Exercise objective.
Type out the full set of entries again, unchanged.

(Saved entries)
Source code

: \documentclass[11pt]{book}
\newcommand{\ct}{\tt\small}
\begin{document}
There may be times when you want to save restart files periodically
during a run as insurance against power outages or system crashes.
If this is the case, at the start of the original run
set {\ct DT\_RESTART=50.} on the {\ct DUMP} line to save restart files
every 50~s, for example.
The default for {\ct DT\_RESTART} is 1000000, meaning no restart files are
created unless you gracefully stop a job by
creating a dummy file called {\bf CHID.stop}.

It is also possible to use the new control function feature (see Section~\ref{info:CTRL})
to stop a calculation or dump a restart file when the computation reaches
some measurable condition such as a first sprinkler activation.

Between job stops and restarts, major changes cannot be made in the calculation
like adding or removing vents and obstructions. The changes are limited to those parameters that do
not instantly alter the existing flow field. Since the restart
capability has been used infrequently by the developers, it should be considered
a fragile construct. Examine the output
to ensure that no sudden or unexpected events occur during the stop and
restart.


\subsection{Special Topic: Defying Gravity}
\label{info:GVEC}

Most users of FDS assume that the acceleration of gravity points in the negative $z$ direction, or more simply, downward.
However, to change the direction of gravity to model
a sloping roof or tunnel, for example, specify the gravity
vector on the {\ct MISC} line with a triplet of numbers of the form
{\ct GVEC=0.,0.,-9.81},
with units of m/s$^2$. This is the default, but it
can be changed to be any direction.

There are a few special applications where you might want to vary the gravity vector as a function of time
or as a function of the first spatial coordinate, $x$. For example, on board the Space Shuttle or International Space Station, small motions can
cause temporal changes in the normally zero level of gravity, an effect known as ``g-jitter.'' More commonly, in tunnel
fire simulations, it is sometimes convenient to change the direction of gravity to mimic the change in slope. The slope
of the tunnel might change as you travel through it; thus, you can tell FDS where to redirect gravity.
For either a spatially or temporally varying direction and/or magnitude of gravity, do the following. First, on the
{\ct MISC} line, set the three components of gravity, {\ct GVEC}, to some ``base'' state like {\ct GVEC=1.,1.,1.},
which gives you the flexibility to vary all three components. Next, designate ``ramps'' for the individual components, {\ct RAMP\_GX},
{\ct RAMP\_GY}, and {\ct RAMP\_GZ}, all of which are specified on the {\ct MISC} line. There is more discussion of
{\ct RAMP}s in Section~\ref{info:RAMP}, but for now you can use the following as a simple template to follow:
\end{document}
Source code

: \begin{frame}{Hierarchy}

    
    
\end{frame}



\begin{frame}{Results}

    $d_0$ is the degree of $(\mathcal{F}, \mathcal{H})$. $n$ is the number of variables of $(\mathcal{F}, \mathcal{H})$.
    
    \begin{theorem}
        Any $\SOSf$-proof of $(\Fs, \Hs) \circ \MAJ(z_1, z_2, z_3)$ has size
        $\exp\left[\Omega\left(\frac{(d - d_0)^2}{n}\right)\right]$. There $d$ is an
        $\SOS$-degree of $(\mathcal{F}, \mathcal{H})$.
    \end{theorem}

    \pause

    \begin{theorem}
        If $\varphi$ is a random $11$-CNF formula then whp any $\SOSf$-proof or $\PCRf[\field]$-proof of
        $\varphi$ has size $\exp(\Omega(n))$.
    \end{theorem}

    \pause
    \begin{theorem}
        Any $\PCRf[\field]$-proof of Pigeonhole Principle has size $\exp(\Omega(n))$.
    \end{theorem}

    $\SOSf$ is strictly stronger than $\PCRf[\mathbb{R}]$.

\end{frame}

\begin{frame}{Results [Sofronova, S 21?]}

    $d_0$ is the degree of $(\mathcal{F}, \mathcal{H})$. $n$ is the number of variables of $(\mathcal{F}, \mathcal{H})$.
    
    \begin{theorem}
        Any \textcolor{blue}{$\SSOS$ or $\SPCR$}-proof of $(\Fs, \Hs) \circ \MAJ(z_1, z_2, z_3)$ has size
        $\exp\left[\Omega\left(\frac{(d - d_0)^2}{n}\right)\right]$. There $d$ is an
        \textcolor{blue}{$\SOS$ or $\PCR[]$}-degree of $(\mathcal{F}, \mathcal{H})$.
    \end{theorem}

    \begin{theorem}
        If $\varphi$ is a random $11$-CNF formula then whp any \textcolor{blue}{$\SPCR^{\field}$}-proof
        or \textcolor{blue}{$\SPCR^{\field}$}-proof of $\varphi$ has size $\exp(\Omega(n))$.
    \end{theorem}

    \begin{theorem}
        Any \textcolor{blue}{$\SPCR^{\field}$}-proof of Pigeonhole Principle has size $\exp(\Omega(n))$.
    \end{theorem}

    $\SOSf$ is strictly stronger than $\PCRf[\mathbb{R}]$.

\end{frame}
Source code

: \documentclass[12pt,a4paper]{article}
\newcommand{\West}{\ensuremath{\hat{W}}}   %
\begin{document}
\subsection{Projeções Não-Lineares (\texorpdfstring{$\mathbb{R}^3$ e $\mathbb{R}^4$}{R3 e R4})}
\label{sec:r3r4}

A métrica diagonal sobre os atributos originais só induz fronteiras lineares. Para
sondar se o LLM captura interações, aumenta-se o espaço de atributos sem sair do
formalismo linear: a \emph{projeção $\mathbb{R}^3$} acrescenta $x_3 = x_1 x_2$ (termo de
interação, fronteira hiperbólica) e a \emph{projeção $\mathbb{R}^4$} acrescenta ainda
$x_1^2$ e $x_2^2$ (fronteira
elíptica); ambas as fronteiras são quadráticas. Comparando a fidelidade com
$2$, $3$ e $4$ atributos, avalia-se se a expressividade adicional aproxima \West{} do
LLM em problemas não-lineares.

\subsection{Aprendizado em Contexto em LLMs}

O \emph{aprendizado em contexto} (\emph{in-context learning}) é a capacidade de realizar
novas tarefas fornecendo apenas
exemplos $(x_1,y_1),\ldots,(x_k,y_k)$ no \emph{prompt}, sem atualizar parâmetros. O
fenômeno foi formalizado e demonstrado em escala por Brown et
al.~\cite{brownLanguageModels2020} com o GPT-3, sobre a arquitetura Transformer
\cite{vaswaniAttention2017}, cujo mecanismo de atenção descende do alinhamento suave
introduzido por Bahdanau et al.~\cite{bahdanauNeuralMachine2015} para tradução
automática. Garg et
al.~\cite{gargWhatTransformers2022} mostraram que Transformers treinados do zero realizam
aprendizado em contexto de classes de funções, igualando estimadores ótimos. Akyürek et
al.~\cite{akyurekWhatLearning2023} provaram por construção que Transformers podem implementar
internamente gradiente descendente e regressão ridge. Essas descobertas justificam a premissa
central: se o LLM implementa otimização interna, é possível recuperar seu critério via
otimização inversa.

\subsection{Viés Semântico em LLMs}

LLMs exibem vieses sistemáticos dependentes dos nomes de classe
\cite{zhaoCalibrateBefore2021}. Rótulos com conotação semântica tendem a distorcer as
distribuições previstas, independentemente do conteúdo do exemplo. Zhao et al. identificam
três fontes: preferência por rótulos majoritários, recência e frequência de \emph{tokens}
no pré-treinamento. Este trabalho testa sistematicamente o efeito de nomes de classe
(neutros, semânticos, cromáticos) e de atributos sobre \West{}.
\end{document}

Your response.
Source code

: \documentclass[11pt]{book}
\newcommand{\ct}{\tt\small}
\begin{document}
There may be times when you want to save restart files periodically
during a run as insurance against power outages or system crashes.
If this is the case, at the start of the original run
set {\ct DT\_RESTART=50.} on the {\ct DUMP} line to save restart files
every 50~s, for example.
The default for {\ct DT\_RESTART} is 1000000, meaning no restart files are
created unless you gracefully stop a job by
creating a dummy file called {\bf CHID.stop}.

It is also possible to use the new control function feature (see Section~\ref{info:CTRL})
to stop a calculation or dump a restart file when the computation reaches
some measurable condition such as a first sprinkler activation.

Between job stops and restarts, major changes cannot be made in the calculation
like adding or removing vents and obstructions. The changes are limited to those parameters that do
not instantly alter the existing flow field. Since the restart
capability has been used infrequently by the developers, it should be considered
a fragile construct. Examine the output
to ensure that no sudden or unexpected events occur during the stop and
restart.


\subsection{Special Topic: Defying Gravity}
\label{info:GVEC}

Most users of FDS assume that the acceleration of gravity points in the negative $z$ direction, or more simply, downward.
However, to change the direction of gravity to model
a sloping roof or tunnel, for example, specify the gravity
vector on the {\ct MISC} line with a triplet of numbers of the form
{\ct GVEC=0.,0.,-9.81},
with units of m/s$^2$. This is the default, but it
can be changed to be any direction.

There are a few special applications where you might want to vary the gravity vector as a function of time
or as a function of the first spatial coordinate, $x$. For example, on board the Space Shuttle or International Space Station, small motions can
cause temporal changes in the normally zero level of gravity, an effect known as ``g-jitter.'' More commonly, in tunnel
fire simulations, it is sometimes convenient to change the direction of gravity to mimic the change in slope. The slope
of the tunnel might change as you travel through it; thus, you can tell FDS where to redirect gravity.
For either a spatially or temporally varying direction and/or magnitude of gravity, do the following. First, on the
{\ct MISC} line, set the three components of gravity, {\ct GVEC}, to some ``base'' state like {\ct GVEC=1.,1.,1.},
which gives you the flexibility to vary all three components. Next, designate ``ramps'' for the individual components, {\ct RAMP\_GX},
{\ct RAMP\_GY}, and {\ct RAMP\_GZ}, all of which are specified on the {\ct MISC} line. There is more discussion of
{\ct RAMP}s in Section~\ref{info:RAMP}, but for now you can use the following as a simple template to follow:
\end{document}
Source code

: \begin{frame}{Hierarchy}

    
    
\end{frame}



\begin{frame}{Results}

    $d_0$ is the degree of $(\mathcal{F}, \mathcal{H})$. $n$ is the number of variables of $(\mathcal{F}, \mathcal{H})$.
    
    \begin{theorem}
        Any $\SOSf$-proof of $(\Fs, \Hs) \circ \MAJ(z_1, z_2, z_3)$ has size
        $\exp\left[\Omega\left(\frac{(d - d_0)^2}{n}\right)\right]$. There $d$ is an
        $\SOS$-degree of $(\mathcal{F}, \mathcal{H})$.
    \end{theorem}

    \pause

    \begin{theorem}
        If $\varphi$ is a random $11$-CNF formula then whp any $\SOSf$-proof or $\PCRf[\field]$-proof of
        $\varphi$ has size $\exp(\Omega(n))$.
    \end{theorem}

    \pause
    \begin{theorem}
        Any $\PCRf[\field]$-proof of Pigeonhole Principle has size $\exp(\Omega(n))$.
    \end{theorem}

    $\SOSf$ is strictly stronger than $\PCRf[\mathbb{R}]$.

\end{frame}

\begin{frame}{Results [Sofronova, S 21?]}

    $d_0$ is the degree of $(\mathcal{F}, \mathcal{H})$. $n$ is the number of variables of $(\mathcal{F}, \mathcal{H})$.
    
    \begin{theorem}
        Any \textcolor{blue}{$\SSOS$ or $\SPCR$}-proof of $(\Fs, \Hs) \circ \MAJ(z_1, z_2, z_3)$ has size
        $\exp\left[\Omega\left(\frac{(d - d_0)^2}{n}\right)\right]$. There $d$ is an
        \textcolor{blue}{$\SOS$ or $\PCR[]$}-degree of $(\mathcal{F}, \mathcal{H})$.
    \end{theorem}

    \begin{theorem}
        If $\varphi$ is a random $11$-CNF formula then whp any \textcolor{blue}{$\SPCR^{\field}$}-proof
        or \textcolor{blue}{$\SPCR^{\field}$}-proof of $\varphi$ has size $\exp(\Omega(n))$.
    \end{theorem}

    \begin{theorem}
        Any \textcolor{blue}{$\SPCR^{\field}$}-proof of Pigeonhole Principle has size $\exp(\Omega(n))$.
    \end{theorem}

    $\SOSf$ is strictly stronger than $\PCRf[\mathbb{R}]$.

\end{frame}
Source code

: \documentclass[12pt,a4paper]{article}
\newcommand{\West}{\ensuremath{\hat{W}}}   %
\begin{document}
\subsection{Projeções Não-Lineares (\texorpdfstring{$\mathbb{R}^3$ e $\mathbb{R}^4$}{R3 e R4})}
\label{sec:r3r4}

A métrica diagonal sobre os atributos originais só induz fronteiras lineares. Para
sondar se o LLM captura interações, aumenta-se o espaço de atributos sem sair do
formalismo linear: a \emph{projeção $\mathbb{R}^3$} acrescenta $x_3 = x_1 x_2$ (termo de
interação, fronteira hiperbólica) e a \emph{projeção $\mathbb{R}^4$} acrescenta ainda
$x_1^2$ e $x_2^2$ (fronteira
elíptica); ambas as fronteiras são quadráticas. Comparando a fidelidade com
$2$, $3$ e $4$ atributos, avalia-se se a expressividade adicional aproxima \West{} do
LLM em problemas não-lineares.

\subsection{Aprendizado em Contexto em LLMs}

O \emph{aprendizado em contexto} (\emph{in-context learning}) é a capacidade de realizar
novas tarefas fornecendo apenas
exemplos $(x_1,y_1),\ldots,(x_k,y_k)$ no \emph{prompt}, sem atualizar parâmetros. O
fenômeno foi formalizado e demonstrado em escala por Brown et
al.~\cite{brownLanguageModels2020} com o GPT-3, sobre a arquitetura Transformer
\cite{vaswaniAttention2017}, cujo mecanismo de atenção descende do alinhamento suave
introduzido por Bahdanau et al.~\cite{bahdanauNeuralMachine2015} para tradução
automática. Garg et
al.~\cite{gargWhatTransformers2022} mostraram que Transformers treinados do zero realizam
aprendizado em contexto de classes de funções, igualando estimadores ótimos. Akyürek et
al.~\cite{akyurekWhatLearning2023} provaram por construção que Transformers podem implementar
internamente gradiente descendente e regressão ridge. Essas descobertas justificam a premissa
central: se o LLM implementa otimização interna, é possível recuperar seu critério via
otimização inversa.

\subsection{Viés Semântico em LLMs}

LLMs exibem vieses sistemáticos dependentes dos nomes de classe
\cite{zhaoCalibrateBefore2021}. Rótulos com conotação semântica tendem a distorcer as
distribuições previstas, independentemente do conteúdo do exemplo. Zhao et al. identificam
três fontes: preferência por rótulos majoritários, recência e frequência de \emph{tokens}
no pré-treinamento. Este trabalho testa sistematicamente o efeito de nomes de classe
(neutros, semânticos, cromáticos) e de atributos sobre \West{}.
\end{document}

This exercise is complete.